What is expected: Whenever a line in the data contains "available", show that line.

BEGIN Data provided

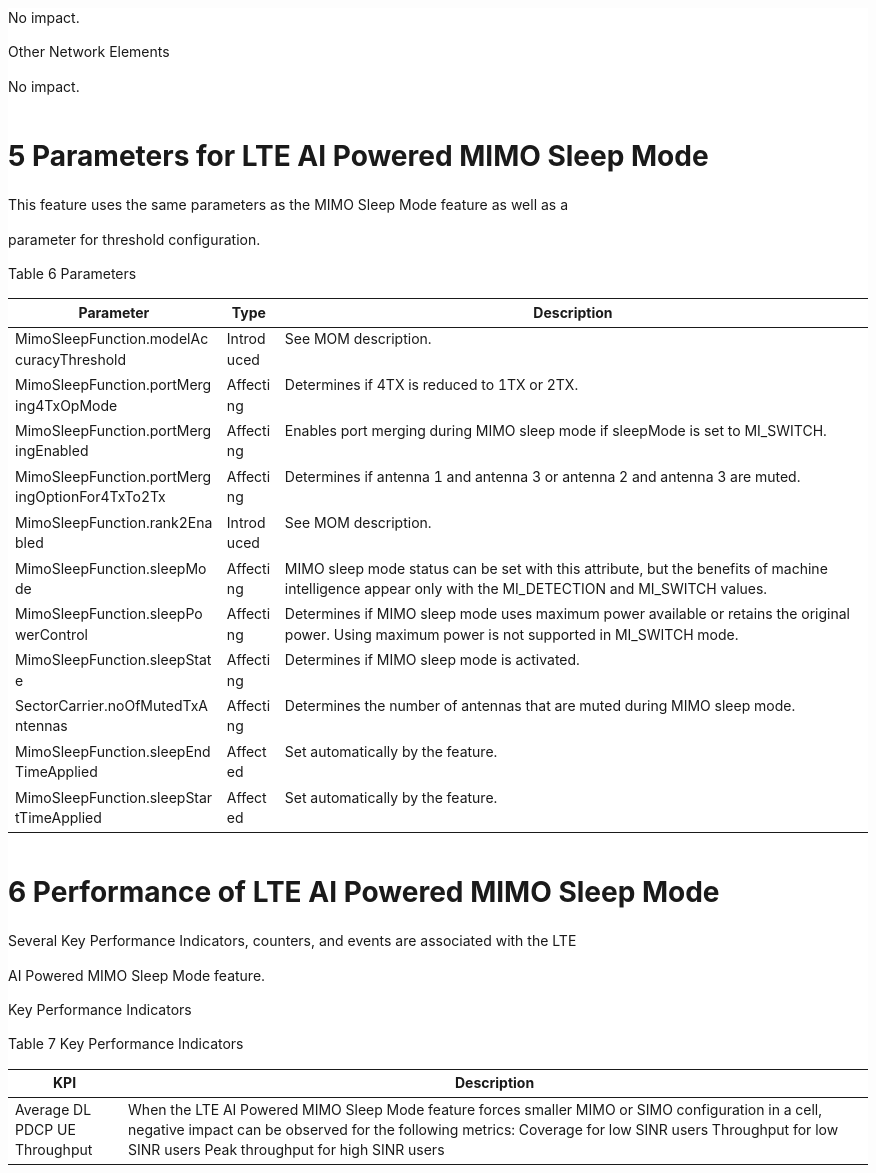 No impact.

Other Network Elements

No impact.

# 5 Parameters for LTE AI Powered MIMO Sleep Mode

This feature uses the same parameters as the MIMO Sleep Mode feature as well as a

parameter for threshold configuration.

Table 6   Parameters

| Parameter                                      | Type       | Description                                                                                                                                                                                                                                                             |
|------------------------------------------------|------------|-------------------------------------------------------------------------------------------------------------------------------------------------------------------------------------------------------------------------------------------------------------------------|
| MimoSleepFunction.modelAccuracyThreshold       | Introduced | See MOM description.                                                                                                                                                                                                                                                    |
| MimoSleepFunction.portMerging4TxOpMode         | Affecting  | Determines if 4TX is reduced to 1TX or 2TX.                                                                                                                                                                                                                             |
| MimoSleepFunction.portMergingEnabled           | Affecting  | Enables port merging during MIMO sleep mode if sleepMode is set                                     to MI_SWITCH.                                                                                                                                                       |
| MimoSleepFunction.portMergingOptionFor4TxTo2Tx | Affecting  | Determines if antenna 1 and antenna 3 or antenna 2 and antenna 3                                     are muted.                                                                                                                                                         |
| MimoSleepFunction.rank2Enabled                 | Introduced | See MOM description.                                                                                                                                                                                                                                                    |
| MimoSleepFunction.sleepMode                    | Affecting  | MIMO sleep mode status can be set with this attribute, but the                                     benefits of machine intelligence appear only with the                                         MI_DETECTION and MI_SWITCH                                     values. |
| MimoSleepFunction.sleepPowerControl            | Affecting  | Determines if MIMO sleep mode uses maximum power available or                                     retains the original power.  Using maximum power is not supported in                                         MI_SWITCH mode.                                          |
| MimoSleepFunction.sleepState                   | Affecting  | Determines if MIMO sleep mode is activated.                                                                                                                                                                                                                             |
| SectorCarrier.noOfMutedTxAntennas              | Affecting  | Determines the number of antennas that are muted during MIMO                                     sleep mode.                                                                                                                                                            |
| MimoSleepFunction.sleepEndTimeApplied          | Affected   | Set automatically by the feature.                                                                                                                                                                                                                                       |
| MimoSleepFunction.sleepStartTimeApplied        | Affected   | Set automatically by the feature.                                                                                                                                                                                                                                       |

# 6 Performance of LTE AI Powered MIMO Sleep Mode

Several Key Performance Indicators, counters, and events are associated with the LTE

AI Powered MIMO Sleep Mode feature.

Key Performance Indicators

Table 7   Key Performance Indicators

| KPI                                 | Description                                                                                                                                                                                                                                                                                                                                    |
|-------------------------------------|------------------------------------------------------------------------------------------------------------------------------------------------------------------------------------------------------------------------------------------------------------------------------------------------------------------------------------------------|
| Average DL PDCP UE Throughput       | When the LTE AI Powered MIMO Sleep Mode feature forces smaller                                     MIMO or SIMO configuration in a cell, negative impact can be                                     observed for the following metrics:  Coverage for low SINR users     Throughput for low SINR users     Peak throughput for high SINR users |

END Data provided
BEGIN Data provided

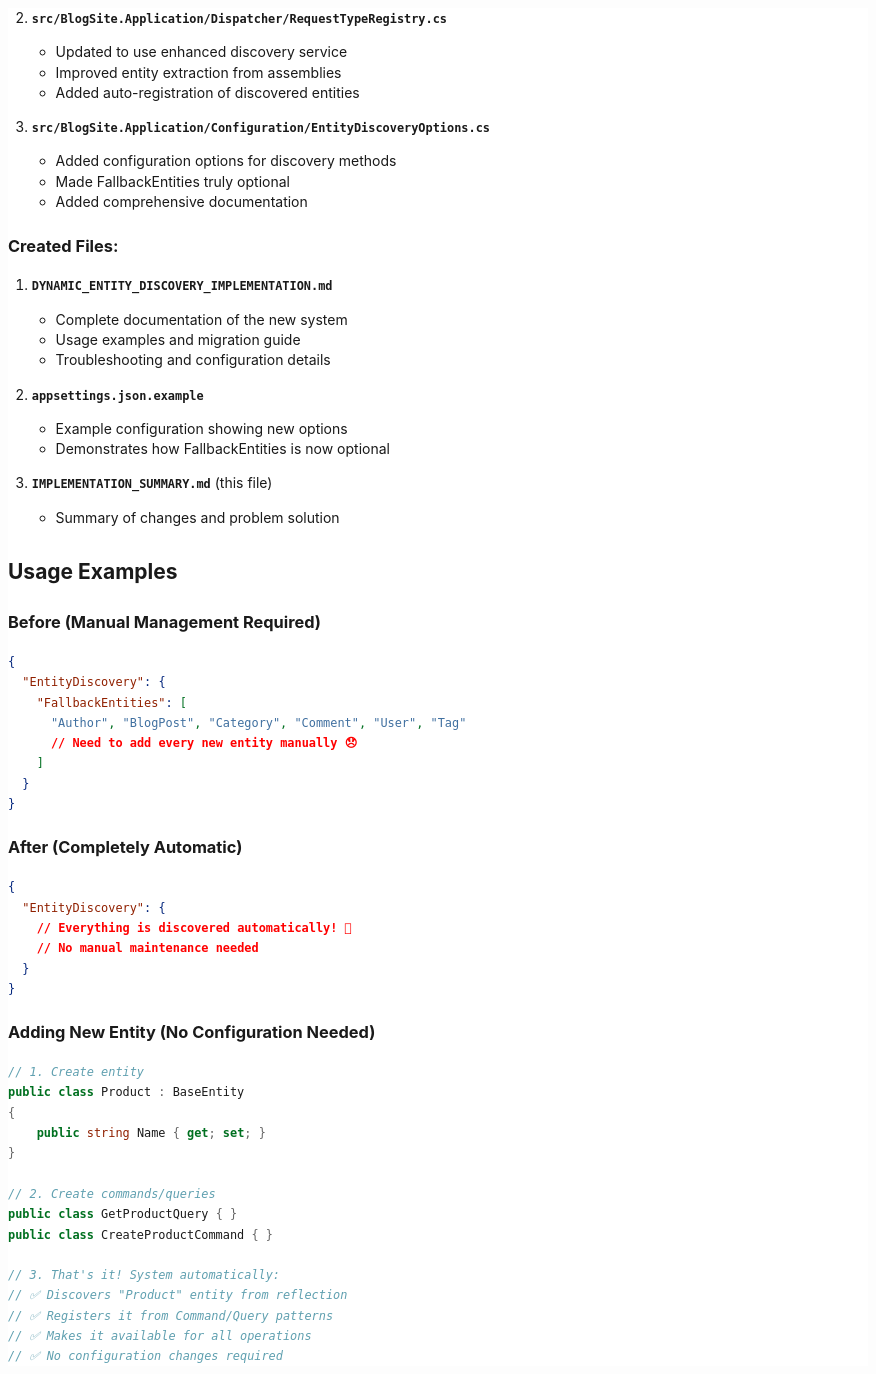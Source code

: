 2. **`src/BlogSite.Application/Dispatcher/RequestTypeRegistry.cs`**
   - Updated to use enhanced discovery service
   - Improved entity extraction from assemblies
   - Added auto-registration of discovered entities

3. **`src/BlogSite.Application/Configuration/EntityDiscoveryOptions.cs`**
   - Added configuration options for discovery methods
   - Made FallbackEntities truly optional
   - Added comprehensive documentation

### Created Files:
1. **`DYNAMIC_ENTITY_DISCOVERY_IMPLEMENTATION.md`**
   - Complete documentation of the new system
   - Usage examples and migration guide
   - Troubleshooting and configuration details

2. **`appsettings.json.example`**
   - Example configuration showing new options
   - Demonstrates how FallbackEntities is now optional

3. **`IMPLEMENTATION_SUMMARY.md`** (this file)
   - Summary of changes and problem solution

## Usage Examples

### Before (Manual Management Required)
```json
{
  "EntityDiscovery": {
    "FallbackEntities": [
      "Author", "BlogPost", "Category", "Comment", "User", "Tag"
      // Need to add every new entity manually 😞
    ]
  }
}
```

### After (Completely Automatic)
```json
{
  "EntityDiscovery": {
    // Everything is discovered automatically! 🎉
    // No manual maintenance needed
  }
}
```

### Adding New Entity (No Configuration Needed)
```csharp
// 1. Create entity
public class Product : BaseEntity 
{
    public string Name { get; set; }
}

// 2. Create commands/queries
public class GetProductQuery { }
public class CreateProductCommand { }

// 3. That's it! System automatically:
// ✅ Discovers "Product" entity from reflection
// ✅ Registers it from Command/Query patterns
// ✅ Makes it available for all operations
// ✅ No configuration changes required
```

END Data provided
BEGIN Data provided

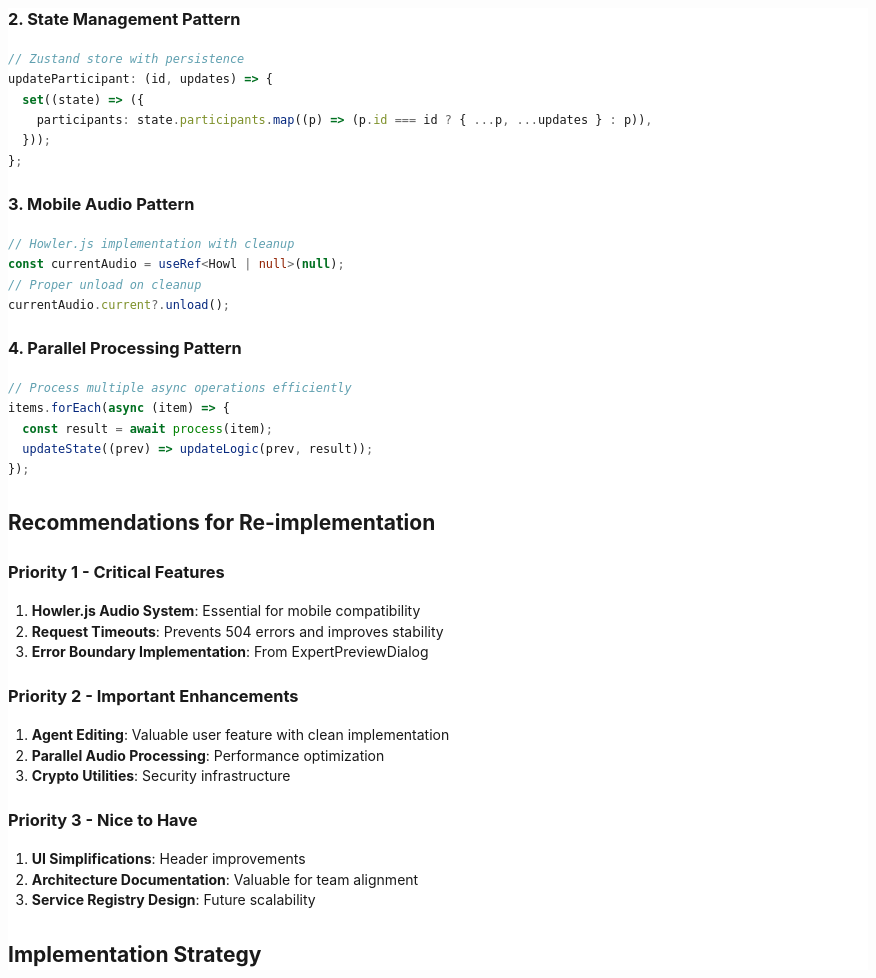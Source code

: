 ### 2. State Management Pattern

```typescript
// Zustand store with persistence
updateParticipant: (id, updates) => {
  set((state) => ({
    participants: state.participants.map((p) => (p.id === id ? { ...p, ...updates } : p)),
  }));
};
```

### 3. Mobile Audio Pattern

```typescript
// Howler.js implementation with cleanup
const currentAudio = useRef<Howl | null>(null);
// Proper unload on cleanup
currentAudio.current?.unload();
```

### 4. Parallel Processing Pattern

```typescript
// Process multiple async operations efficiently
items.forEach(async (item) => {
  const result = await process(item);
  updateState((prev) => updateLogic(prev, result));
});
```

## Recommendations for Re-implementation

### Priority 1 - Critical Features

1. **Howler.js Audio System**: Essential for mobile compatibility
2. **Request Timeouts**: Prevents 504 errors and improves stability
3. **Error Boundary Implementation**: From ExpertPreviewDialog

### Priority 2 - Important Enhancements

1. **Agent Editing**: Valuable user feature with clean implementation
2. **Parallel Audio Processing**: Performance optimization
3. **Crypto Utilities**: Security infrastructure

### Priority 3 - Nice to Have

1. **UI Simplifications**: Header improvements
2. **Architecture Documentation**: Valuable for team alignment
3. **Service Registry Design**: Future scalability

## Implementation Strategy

END Data provided

Expected answer:
| MimoSleepFunction.sleepPowerControl            | Affecting  | Determines if MIMO sleep mode uses maximum power available or                                     retains the original power.  Using maximum power is not supported in                                         MI_SWITCH mode.                                          |
// ✅ Makes it available for all operations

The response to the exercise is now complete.